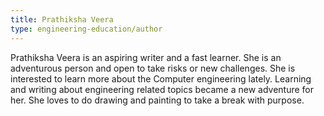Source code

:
 ```yaml
---
title: Prathiksha Veera
type: engineering-education/author
---
```


Prathiksha Veera is an aspiring writer and a fast learner. She is an adventurous person and open to take risks or new challenges. She is interested to learn more about the Computer engineering lately. Learning and writing about engineering related topics became a new adventure for her. She loves to do drawing and painting to take a break with purpose.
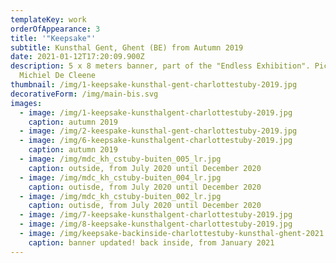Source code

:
 ```yaml
---
templateKey: work
orderOfAppearance: 3
title: '"Keepsake"'
subtitle: Kunsthal Gent, Ghent (BE) from Autumn 2019
date: 2021-01-12T17:20:09.900Z
description: 5 x 8 meters banner, part of the "Endless Exhibition". Pictures by
  Michiel De Cleene
thumbnail: /img/1-keepsake-kunsthal-gent-charlottestuby-2019.jpg
decorativeForm: /img/main-bis.svg
images:
  - image: /img/1-keepsake-kunsthalgent-charlottestuby-2019.jpg
    caption: autumn 2019
  - image: /img/2-keespake-kunsthal-gent-charlottestuby-2019.jpg
  - image: /img/6-keepsake-kunsthalgent-charlottestuby-2019.jpg
    caption: autumn 2019
  - image: /img/mdc_kh_cstuby-buiten_005_lr.jpg
    caption: outside, from July 2020 until December 2020
  - image: /img/mdc_kh_cstuby-buiten_004_lr.jpg
    caption: outisde, from July 2020 until December 2020
  - image: /img/mdc_kh_cstuby-buiten_002_lr.jpg
    caption: outisde, from July 2020 until December 2020
  - image: /img/7-keepsake-kunsthalgent-charlottestuby-2019.jpg
  - image: /img/8-keepsake-kunsthalgent-charlottestuby-2019.jpg
  - image: /img/keepsake-backinside-charlottestuby-kunsthal-ghent-2021.jpg
    caption: banner updated! back inside, from January 2021
---
```

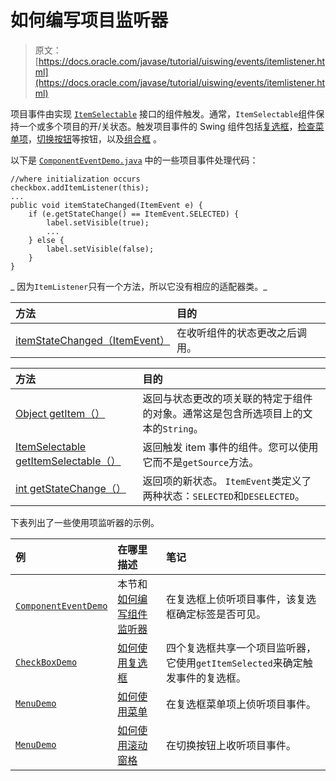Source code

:# 如何编写项目监听器

> 原文： [https://docs.oracle.com/javase/tutorial/uiswing/events/itemlistener.html](https://docs.oracle.com/javase/tutorial/uiswing/events/itemlistener.html)

项目事件由实现 [`ItemSelectable`](https://docs.oracle.com/javase/8/docs/api/java/awt/ItemSelectable.html) 接口的组件触发。通常，`ItemSelectable`组件保持一个或多个项目的开/关状态。触发项目事件的 Swing 组件包括[复选框](../components/button.html#checkbox)，[检查菜单项](../components/menu.html)，[切换按钮](../components/button.html)等按钮，以及[组合框](../components/combobox.html) 。

以下是 [`ComponentEventDemo.java`](../examples/events/ComponentEventDemoProject/src/events/ComponentEventDemo.java) 中的一些项目事件处理代码：

```
//where initialization occurs
checkbox.addItemListener(this);
...
public void itemStateChanged(ItemEvent e) {
    if (e.getStateChange() == ItemEvent.SELECTED) {
        label.setVisible(true);
        ...
    } else {
        label.setVisible(false);
    }
}

```

_ 因为`ItemListener`只有一个方法，所以它没有相应的适配器类。_

| 方法 | 目的 |
| :-- | :-- |
| [itemStateChanged（ItemEvent）](https://docs.oracle.com/javase/8/docs/api/java/awt/event/ItemListener.html#itemStateChanged-java.awt.event.ItemEvent-) | 在收听组件的状态更改之后调用。 |

| 方法 | 目的 |
| :-- | :-- |
| [Object getItem（）](https://docs.oracle.com/javase/8/docs/api/java/awt/event/ItemEvent.html#getItem--) | 返回与状态更改的项关联的特定于组件的对象。通常这是包含所选项目上的文本的`String`。 |
| [ItemSelectable getItemSelectable（）](https://docs.oracle.com/javase/8/docs/api/java/awt/event/ItemEvent.html#getItemSelectable--) | 返回触发 item 事件的组件。您可以使用它而不是`getSource`方法。 |
| [int getStateChange（）](https://docs.oracle.com/javase/8/docs/api/java/awt/event/ItemEvent.html#getStateChange--) | 返回项的新状态。 `ItemEvent`类定义了两种状态：`SELECTED`和`DESELECTED`。 |

下表列出了一些使用项监听器的示例。

| 例 | 在哪里描述 | 笔记 |
| :-- | :-- | :-- |
| [`ComponentEventDemo`](../examples/events/index.html#ComponentEventDemo) | 本节和[如何编写组件监听器](componentlistener.html) | 在复选框上侦听项目事件，该复选框确定标签是否可见。 |
| [`CheckBoxDemo`](../examples/components/index.html#CheckBoxDemo) | [如何使用复选框](../components/button.html#checkbox) | 四个复选框共享一个项目监听器，它使用`getItemSelected`来确定触发事件的复选框。 |
| [`MenuDemo`](../examples/components/index.html#MenuDemo) | [如何使用菜单](../components/menu.html) | 在复选框菜单项上侦听项目事件。 |
| [`MenuDemo`](../examples/components/index.html#ScrollDemo) | [如何使用滚动窗格](../components/scrollpane.html) | 在切换按钮上收听项目事件。 |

○ ○ ○ ○ ○ ○ ○

Take the line containing "在哪里描述 | 笔记 |" and each line after it up to the last line of the listing, and print them exactly.

--- Answer to this problem ---
| 例 | 在哪里描述 | 笔记 |
| :-- | :-- | :-- |
| [`ComponentEventDemo`](../examples/events/index.html#ComponentEventDemo) | 本节和[如何编写组件监听器](componentlistener.html) | 在复选框上侦听项目事件，该复选框确定标签是否可见。 |
| [`CheckBoxDemo`](../examples/components/index.html#CheckBoxDemo) | [如何使用复选框](../components/button.html#checkbox) | 四个复选框共享一个项目监听器，它使用`getItemSelected`来确定触发事件的复选框。 |
| [`MenuDemo`](../examples/components/index.html#MenuDemo) | [如何使用菜单](../components/menu.html) | 在复选框菜单项上侦听项目事件。 |
| [`MenuDemo`](../examples/components/index.html#ScrollDemo) | [如何使用滚动窗格](../components/scrollpane.html) | 在切换按钮上收听项目事件。 |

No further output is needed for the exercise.